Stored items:
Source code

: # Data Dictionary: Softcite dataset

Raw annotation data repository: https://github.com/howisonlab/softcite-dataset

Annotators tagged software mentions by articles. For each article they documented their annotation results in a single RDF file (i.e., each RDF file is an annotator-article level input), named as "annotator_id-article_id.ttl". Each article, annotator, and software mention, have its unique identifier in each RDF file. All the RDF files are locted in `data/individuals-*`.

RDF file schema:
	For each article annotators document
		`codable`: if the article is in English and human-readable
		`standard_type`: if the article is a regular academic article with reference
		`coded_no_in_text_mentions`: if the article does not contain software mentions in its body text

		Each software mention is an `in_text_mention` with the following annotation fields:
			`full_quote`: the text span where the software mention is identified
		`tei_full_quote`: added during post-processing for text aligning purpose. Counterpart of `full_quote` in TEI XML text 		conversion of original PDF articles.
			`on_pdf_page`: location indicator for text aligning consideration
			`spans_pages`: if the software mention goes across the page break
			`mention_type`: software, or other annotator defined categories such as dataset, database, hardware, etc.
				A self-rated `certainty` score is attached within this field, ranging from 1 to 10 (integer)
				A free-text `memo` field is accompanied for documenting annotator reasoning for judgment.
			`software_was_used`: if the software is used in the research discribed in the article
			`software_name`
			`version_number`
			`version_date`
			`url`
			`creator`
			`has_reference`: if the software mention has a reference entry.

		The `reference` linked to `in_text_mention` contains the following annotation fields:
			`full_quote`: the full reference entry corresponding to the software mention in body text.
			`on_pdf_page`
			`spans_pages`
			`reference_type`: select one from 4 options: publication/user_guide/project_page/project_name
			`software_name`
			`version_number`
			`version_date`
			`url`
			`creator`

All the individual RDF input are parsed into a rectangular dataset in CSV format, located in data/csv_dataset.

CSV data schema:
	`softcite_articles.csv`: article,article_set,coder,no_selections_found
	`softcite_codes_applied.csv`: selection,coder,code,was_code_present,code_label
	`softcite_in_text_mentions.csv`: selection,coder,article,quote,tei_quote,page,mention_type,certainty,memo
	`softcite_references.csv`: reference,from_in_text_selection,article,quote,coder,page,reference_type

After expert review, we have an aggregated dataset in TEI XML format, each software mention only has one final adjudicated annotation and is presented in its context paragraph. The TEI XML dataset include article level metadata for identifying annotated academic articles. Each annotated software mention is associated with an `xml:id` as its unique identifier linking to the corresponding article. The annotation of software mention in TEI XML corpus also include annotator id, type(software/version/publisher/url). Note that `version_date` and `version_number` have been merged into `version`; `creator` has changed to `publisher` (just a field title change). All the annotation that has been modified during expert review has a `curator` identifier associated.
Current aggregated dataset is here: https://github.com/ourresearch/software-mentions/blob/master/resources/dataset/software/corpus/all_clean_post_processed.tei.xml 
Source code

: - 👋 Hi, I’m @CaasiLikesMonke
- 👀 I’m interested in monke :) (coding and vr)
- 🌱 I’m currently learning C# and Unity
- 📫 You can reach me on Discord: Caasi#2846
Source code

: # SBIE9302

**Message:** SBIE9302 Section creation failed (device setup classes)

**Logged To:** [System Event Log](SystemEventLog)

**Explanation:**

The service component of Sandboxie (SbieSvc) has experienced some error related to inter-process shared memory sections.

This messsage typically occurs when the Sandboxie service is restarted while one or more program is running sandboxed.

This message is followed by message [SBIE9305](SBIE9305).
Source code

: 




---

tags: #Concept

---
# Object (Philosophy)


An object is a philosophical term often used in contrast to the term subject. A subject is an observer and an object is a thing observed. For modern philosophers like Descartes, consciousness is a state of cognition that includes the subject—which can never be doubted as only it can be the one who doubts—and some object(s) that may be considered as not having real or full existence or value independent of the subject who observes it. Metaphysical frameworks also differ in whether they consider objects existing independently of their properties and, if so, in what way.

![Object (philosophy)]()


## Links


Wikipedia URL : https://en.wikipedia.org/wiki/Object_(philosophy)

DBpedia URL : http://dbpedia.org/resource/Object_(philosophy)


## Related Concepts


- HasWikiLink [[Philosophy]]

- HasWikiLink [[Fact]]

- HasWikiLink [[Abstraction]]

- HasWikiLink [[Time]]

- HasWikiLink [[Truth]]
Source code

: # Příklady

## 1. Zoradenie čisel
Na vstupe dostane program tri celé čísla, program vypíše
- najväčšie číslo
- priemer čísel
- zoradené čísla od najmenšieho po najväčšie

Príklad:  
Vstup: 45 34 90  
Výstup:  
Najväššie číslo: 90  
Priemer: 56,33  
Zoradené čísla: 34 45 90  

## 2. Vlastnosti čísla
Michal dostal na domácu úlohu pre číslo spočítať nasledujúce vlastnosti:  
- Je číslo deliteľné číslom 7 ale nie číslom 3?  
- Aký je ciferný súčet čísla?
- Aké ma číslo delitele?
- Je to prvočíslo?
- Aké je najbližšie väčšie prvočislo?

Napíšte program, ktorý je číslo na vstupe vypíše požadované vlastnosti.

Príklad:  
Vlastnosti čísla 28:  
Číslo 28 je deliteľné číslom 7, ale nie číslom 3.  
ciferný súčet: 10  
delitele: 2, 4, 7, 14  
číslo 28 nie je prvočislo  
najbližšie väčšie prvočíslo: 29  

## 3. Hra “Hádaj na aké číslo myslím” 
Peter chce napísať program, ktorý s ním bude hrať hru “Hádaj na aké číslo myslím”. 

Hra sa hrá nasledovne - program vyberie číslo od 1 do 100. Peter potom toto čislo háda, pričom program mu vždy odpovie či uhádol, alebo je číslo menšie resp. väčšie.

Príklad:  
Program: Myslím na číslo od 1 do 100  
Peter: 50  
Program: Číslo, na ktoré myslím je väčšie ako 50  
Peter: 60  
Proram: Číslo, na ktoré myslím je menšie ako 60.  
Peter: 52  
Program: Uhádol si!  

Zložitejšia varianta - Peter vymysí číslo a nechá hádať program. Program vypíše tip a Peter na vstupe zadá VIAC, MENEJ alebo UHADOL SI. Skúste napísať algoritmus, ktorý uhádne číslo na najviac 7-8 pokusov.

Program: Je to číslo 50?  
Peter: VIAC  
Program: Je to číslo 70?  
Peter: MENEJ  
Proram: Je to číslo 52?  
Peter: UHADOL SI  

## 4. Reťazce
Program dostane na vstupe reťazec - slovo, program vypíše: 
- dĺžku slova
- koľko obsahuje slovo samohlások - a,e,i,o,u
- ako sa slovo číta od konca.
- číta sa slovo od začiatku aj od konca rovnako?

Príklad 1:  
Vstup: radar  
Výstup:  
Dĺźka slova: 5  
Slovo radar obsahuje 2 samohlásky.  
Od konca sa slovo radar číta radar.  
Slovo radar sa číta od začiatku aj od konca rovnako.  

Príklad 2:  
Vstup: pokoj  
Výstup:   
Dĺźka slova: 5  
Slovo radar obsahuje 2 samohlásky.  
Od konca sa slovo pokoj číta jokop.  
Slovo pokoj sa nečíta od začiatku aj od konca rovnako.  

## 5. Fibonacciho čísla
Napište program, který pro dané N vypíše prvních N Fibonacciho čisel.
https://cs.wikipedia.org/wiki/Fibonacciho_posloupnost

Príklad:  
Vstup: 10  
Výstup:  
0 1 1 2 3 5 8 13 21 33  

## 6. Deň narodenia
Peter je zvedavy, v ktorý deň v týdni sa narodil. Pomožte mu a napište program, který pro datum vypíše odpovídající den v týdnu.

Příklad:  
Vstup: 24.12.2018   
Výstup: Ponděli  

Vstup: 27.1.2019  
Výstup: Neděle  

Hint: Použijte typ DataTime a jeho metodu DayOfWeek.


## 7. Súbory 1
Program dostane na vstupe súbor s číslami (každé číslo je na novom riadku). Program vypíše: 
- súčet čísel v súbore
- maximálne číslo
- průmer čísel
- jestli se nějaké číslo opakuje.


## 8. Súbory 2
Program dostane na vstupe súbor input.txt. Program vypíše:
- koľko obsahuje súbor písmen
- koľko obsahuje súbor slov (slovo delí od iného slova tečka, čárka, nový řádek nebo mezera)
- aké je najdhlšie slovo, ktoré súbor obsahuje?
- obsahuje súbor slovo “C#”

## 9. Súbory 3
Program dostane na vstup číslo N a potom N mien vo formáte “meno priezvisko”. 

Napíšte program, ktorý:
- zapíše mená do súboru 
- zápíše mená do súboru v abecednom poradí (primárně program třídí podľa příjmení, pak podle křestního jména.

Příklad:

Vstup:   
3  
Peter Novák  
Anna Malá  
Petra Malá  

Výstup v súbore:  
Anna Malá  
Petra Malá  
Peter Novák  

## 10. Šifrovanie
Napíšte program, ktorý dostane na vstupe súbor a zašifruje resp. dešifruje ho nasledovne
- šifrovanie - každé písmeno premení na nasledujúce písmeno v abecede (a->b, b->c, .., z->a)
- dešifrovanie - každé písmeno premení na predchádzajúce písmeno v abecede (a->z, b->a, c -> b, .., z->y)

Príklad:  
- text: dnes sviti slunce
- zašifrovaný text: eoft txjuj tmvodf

Your assignment: The response should be the lines from the one containing "- text: dnes sviti slunce" through the last line of the data, set down exactly and with no other line.

Exercise output:
- text: dnes sviti slunce
- zašifrovaný text: eoft txjuj tmvodf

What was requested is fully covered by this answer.